Don't bother replacing the aluminum wires

Yeah I know there's some ooga-booga out there about aluminum, but that has nothing to do with your heavy feeder, which is fine stuff and you should keep it. The problem related to very small wires in 15/20A branch circuits, specifically use of outlets and switches whose lugs were rated copper-only, and under political pressure, UL hastily cross-rated them for aluminum without proper testing. Aluminum lugs are the universal donor, they cheerfully take Al or Cu wire. Hence many panels use Al lugs, correctly and without difficulty.

So all you need for the care and feeding of Al feeder is to keep it clean and use the anti-ox goop. If you're splicing that somewhere, use insulated Polaris lug splices just big enough for the larger wire; much nicer than using bare splices and wrapping them with globs of electrical tape. The Polaris bars are made of aluminum.

Your #4 Al wire is capable of being fed from a 60A supply breaker. That is also limited by other segments of cable/wire, as well as the subpanel's bus ampacity if it doesn't have a main breaker of its own.

An outbuilding requires a disconnect switch; 95% of the time you get that by choosing a panel with a main breaker. That breaker size does not matter for its role as a disconnect switch. You can never count on the convenience of the local "main" tripping first, however, with a 40A "local main" and a 60A feed, it might just work!

Anyway, I'd hold onto that nice ampacity of the aluminum. I know you've got your plans figured out, but honestly, the world is too full of surprises to ever say that for sure. Whoever guessed they'd work the bugs out of electric cars, for instance.

Retrofitting ground

So yeah. Just pull a #10 Cu ground wire through the conduit, add a separate ground bar to the panel, pull any N-G bonds, and you're all set.

It's a shame you didn't pull the ground wire in (or at least a pulling string) when you pulled the phone/intercom out. Of course the phone and intercom were completely illegal; you can't put signal wires in the same pipe as mains power.

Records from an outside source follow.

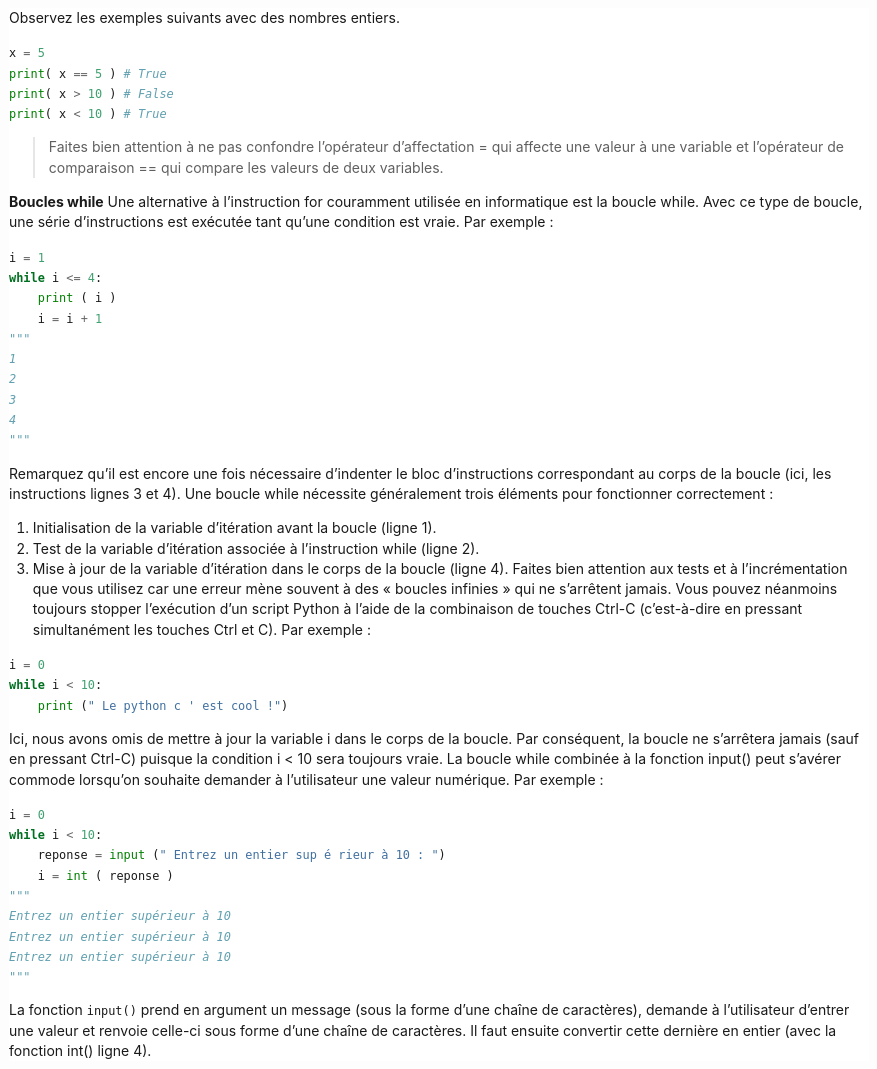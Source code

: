 Observez les exemples suivants avec des nombres entiers.
```py
x = 5
print( x == 5 ) # True
print( x > 10 ) # False
print( x < 10 ) # True
```

> Faites bien attention à ne pas confondre l’opérateur d’affectation = qui affecte une valeur à une variable et l’opérateur de comparaison == qui compare les valeurs de deux variables.

**Boucles while**
Une alternative à l’instruction for couramment utilisée en informatique est la boucle while. Avec ce type de boucle, une série d’instructions est exécutée tant qu’une condition est vraie. Par exemple :
```py
i = 1
while i <= 4:
	print ( i )
	i = i + 1
"""
1
2
3
4
"""
```

Remarquez qu’il est encore une fois nécessaire d’indenter le bloc d’instructions correspondant au corps de la boucle (ici,
les instructions lignes 3 et 4).
Une boucle while nécessite généralement trois éléments pour fonctionner correctement :
1. Initialisation de la variable d’itération avant la boucle (ligne 1).
2. Test de la variable d’itération associée à l’instruction while (ligne 2).
3. Mise à jour de la variable d’itération dans le corps de la boucle (ligne 4).
Faites bien attention aux tests et à l’incrémentation que vous utilisez car une erreur mène souvent à des « boucles infinies
» qui ne s’arrêtent jamais. Vous pouvez néanmoins toujours stopper l’exécution d’un script Python à l’aide de la combinaison
de touches Ctrl-C (c’est-à-dire en pressant simultanément les touches Ctrl et C). Par exemple :
```py
i = 0
while i < 10:
	print (" Le python c ' est cool !")
```

Ici, nous avons omis de mettre à jour la variable i dans le corps de la boucle. Par conséquent, la boucle ne s’arrêtera jamais (sauf en pressant Ctrl-C) puisque la condition i < 10 sera toujours vraie.
La boucle while combinée à la fonction input() peut s’avérer commode lorsqu’on souhaite demander à l’utilisateur une
valeur numérique. Par exemple :
```py
i = 0
while i < 10:
	reponse = input (" Entrez un entier sup é rieur à 10 : ")
	i = int ( reponse )
"""
Entrez un entier supérieur à 10
Entrez un entier supérieur à 10
Entrez un entier supérieur à 10
"""
```
La fonction `input()` prend en argument un message (sous la forme d’une chaîne de caractères), demande à l’utilisateur
d’entrer une valeur et renvoie celle-ci sous forme d’une chaîne de caractères. Il faut ensuite convertir cette dernière en entier (avec la fonction int() ligne 4).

I wouldn't grab the Ufer ground, but I'd grab the copper wire going right to it.

Generally you can take a retrofit ground back to any of these:

  • The panel that serves the load
  • Metal conduit that goes back to that panel, if the metal conduit is rated for carrying grounds (all non-flexible and some flexible conduit is).
  • Any junction box visited by a branch circuit coming out of that panel, which has a sufficiently large ground wire (any >=30A circuit must have a #10 ground wire, so that would suffice).
  • Anywhere along the Grounding Electrode System; i.e. the run from the service panel to the grounding rods/pipe/Ufer.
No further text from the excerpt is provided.